In response, a spokesperson from Anheuser-Busch pointed out that the company has had a long history of supporting farmers, spending $5.5 billion purchasing rice, corn, barley, and hops from American farmers.

“We have nothing but love for our corn growers,” said Jess Newman, director of U.S. agronomy for Anheuser-Busch. “We buy over 16 million bushels a year for some of our really great beers: Busch, Busch Light, Natural Light. The brand is really focusing on transparency. They see that trend. It’s what consumers want and demand, and Bud Light has decided to really lead the movement on that. But from our perspective, it changes nothing about our commitment as a company to the corn grower.”

NCGA Relationship with MillerCoors

When Neil Caskey, the vice president of communications for the National Corn Growers Association (NCGA), saw the Bud Light ad during the Super Bowl his “jaw dropped and hit the ground.”

Caskey said it was clear that the American corn farmer was indirectly targeted through the ad.

“This was the Super Bowl,” Caskey said. “This was the grandest stage that’s ever been constructed.

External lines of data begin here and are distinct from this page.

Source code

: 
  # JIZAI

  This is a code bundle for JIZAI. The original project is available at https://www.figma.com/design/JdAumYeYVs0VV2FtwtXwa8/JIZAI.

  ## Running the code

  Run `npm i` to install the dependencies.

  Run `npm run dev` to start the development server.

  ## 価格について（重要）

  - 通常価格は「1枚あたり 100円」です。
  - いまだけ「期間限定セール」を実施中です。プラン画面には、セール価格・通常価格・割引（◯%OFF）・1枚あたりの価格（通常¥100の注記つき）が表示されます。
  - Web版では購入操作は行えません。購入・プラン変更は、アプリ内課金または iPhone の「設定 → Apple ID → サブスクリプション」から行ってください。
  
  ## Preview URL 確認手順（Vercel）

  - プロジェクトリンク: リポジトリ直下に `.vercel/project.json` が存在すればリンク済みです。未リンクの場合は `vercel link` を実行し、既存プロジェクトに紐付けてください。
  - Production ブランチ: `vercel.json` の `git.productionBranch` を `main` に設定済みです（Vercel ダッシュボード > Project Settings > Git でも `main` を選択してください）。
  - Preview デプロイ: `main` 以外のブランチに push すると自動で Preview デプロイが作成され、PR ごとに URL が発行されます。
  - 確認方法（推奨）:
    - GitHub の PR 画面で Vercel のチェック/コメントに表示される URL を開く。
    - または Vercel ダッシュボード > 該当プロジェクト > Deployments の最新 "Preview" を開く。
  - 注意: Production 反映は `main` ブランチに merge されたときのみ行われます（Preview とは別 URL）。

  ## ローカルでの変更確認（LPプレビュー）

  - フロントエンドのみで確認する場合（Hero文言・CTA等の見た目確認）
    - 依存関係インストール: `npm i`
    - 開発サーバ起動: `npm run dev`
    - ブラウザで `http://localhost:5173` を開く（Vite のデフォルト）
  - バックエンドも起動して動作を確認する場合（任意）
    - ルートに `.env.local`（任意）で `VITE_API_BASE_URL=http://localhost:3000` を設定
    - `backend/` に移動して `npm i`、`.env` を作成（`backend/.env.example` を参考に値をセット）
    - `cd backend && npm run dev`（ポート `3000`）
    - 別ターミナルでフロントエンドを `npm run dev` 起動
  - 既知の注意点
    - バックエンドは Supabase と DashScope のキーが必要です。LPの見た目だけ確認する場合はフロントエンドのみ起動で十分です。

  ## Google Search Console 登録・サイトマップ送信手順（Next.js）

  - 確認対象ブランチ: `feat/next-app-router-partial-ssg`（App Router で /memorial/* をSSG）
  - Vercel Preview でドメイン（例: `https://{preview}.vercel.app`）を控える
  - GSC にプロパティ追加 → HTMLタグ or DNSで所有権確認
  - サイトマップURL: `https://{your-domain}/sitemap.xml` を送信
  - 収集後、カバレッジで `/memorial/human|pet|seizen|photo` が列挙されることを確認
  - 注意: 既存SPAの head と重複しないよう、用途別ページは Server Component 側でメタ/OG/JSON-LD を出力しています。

This wasn’t something that just popped up on daytime television.”

NCGA responded by tweeting to Bud Light that “America’s corn farmers are disappointed in you,” while thanking Miller Lite and Coors Light for supporting the corn industry.

The NCGA happened to be meeting in Denver, Colorado, for the week following the Super Bowl, which Caskey called “serendipitous” because that’s where Coors Light is headquartered. Pete Coors, the great-grandson of the founder of Coors Brewing Company, Adolph Coors, delivered a truck of beer to the NCGA meeting, creating a friendship between MillerCoors and NCGA.

“It felt like a real turning point from the initial shock of the Bud Light ad,” Caskey said. “We’ve developed a wonderful friendship with the folks at MillerCoors and they are helping tell the positive story of the American corn farmer to the rest of the public.”

It remains to be seen where these trends are headed, but for now, it’s clear Bud Light didn’t gain fans in the farming community.

“I can only speak to who I know personally,” Caskey said. “And up until February 3, my wife was a very loyal Bud Light drinker. Now she is consuming other products.”